The property for the result data was called Any in the response class, so I took a look at the WSDL provided by the server.
<s:complexType name="response"> <s:sequence> <s:element type="s0:statusType" name="status" maxOccurs="1" minOccurs="1"/> <s:any maxOccurs="unbounded" minOccurs="0" processContents="skip" namespace="targetNamespace"/> </s:sequence> </s:complexType>
The any WSDL element leaves the structure of the content undefined. WCF translates this to a Any property of type XmlElment. The reason why WCF could not process the response correctly was pobably caused by this and the minOccurs value.
After trying to edit some of the attributes of the generated classes without success, I decided to take over the parsing of the response using a custom response formater.

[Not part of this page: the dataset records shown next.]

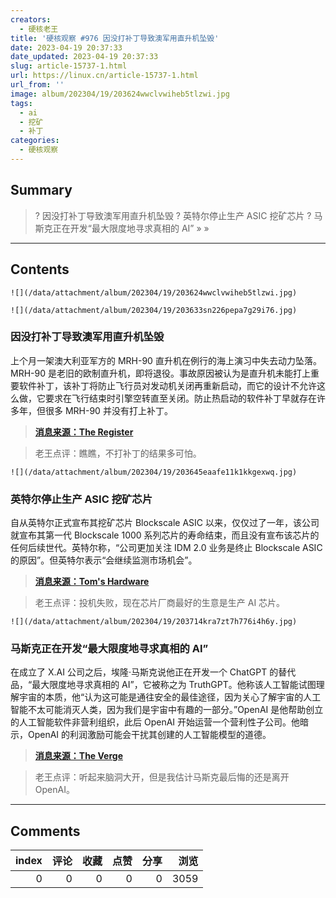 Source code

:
 ```yaml
---
creators:
  - 硬核老王
title: '硬核观察 #976 因没打补丁导致澳军用直升机坠毁'
date: 2023-04-19 20:37:33
date_updated: 2023-04-19 20:37:33
slug: article-15737-1.html
url: https://linux.cn/article-15737-1.html
url_from: ''
image: album/202304/19/203624wwclvwiheb5tlzwi.jpg
tags:
  - ai
  - 挖矿
  - 补丁
categories:
  - 硬核观察
---
```


## Summary

> ? 因没打补丁导致澳军用直升机坠毁
> ? 英特尔停止生产 ASIC 挖矿芯片
> ? 马斯克正在开发“最大限度地寻求真相的 AI”
> » 
> »

***

<!-- more -->

## Contents

`![](/data/attachment/album/202304/19/203624wwclvwiheb5tlzwi.jpg)`

`![](/data/attachment/album/202304/19/203633sn226pepa7g29i76.jpg)`

### 因没打补丁导致澳军用直升机坠毁

上个月一架澳大利亚军方的 MRH-90 直升机在例行的海上演习中失去动力坠落。MRH-90 是老旧的欧制直升机，即将退役。事故原因被认为是直升机未能打上重要软件补丁，该补丁将防止飞行员对发动机关闭再重新启动，而它的设计不允许这么做，它要求在飞行结束时引擎空转直至关闭。防止热启动的软件补丁早就存在许多年，但很多 MRH-90 并没有打上补丁。

> 
> **[消息来源：The Register](https://www.theregister.com/2023/04/18/helicopter_crash_missing_software_patch/)**
> 
> 
> 

> 
> 老王点评：瞧瞧，不打补丁的结果多可怕。
> 
> 
> 

`![](/data/attachment/album/202304/19/203645eaafe11k1kkgexwq.jpg)`

### 英特尔停止生产 ASIC 挖矿芯片

自从英特尔正式宣布其挖矿芯片 Blockscale ASIC 以来，仅仅过了一年，该公司就宣布其第一代 Blockscale 1000 系列芯片的寿命结束，而且没有宣布该芯片的任何后续世代。英特尔称，“公司更加关注 IDM 2.0 业务是终止 Blockscale ASIC 的原因”。但英特尔表示“会继续监测市场机会”。

> 
> **[消息来源：Tom's Hardware](https://www.tomshardware.com/news/intel-discontinues-bitcoin-mining-blockscale-chips-no-future-gens-announced)**
> 
> 
> 

> 
> 老王点评：投机失败，现在芯片厂商最好的生意是生产 AI 芯片。
> 
> 
> 

`![](/data/attachment/album/202304/19/203714kra7zt7h776i4h6y.jpg)`

### 马斯克正在开发“最大限度地寻求真相的 AI”

在成立了 X.AI 公司之后，埃隆·马斯克说他正在开发一个 ChatGPT 的替代品，“最大限度地寻求真相的 AI”，它被称之为 TruthGPT。他称该人工智能试图理解宇宙的本质，他“认为这可能是通往安全的最佳途径，因为关心了解宇宙的人工智能不太可能消灭人类，因为我们是宇宙中有趣的一部分。”OpenAI 是他帮助创立的人工智能软件非营利组织，此后 OpenAI 开始运营一个营利性子公司。他暗示，OpenAI 的利润激励可能会干扰其创建的人工智能模型的道德。

> 
> **[消息来源：The Verge](https://www.theverge.com/2023/4/17/23687440/elon-musk-truthgpt-ai-chatgpt)**
> 
> 
> 

> 
> 老王点评：听起来脑洞大开，但是我估计马斯克最后悔的还是离开 OpenAI。
> 
> 
>

***

## Comments


|   index |   评论 |   收藏 |   点赞 |   分享 |   浏览 |
|--------:|-------:|-------:|-------:|-------:|-------:|
|       0 |      0 |      0 |      0 |      0 |   3059 |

public class MyResponseBehaviour : IOperationBehavior { public void ApplyClientBehavior(OperationDescription operationDescription, ClientOperation clientOperation) { clientOperation.Formatter = new MyResponseFormatter(clientOperation.Formatter); } public void AddBindingParameters(OperationDescription operationDescription, System.ServiceModel.Channels.BindingParameterCollection bindingParameters) { } public void ApplyDispatchBehavior(OperationDescription operationDescription, DispatchOperation dispatchOperation) { } public void Validate(OperationDescription operationDescription) { } } public class MyResponseFormatter : IClientMessageFormatter { private const string XmlNameSpace = "http://www.eroom.com/eRoomXML/2003/700"; private IClientMessageFormatter _InnerFormatter; public eRoomResponseFormatter(IClientMessageFormatter innerFormatter) { _InnerFormatter = innerFormatter; } #region IClientMessageFormatter Members public object DeserializeReply( System.ServiceModel.Channels.Message message, object[] parameters ) { XPathDocument document = new XPathDocument(message.GetReaderAtBodyContents()); XPathNavigator navigator = document.CreateNavigator(); XmlNamespaceManager manager = new XmlNamespaceManager(navigator.NameTable); manager.AddNamespace("er", XmlNameSpace); if (navigator.MoveToFollowing("response", XmlNameSpace)) { ExecuteXMLCommandResponse commandResponse = new ExecuteXMLCommandResponse(); // and some XPath calls... return commandResponse; } else { throw new NotSupportedException("Failed to parse response"); } } public System.ServiceModel.Channels.Message SerializeRequest( System.ServiceModel.Channels.MessageVersion messageVersion, object[] parameters ) { return _InnerFormatter.SerializeRequest( messageVersion, parameters ); } #endregion }
As the web service only provided one function returning a fairly simple response object writing the formater only required a couple of lines of code to parse
the response data using XPath. As soon as I had replaced the default formatter with my own, things started working perfectly.
factory.Endpoint.Contract.Operations.Find("ExecuteXMLCommand").Behaviors.Add(new MyResponseBehaviour());
I found out later that the message inspector I had written earlier also provided me with a way to throw exceptions with meaningful messages as the server always included a error descrption in the SOAP error envelope that WCF did not reveal.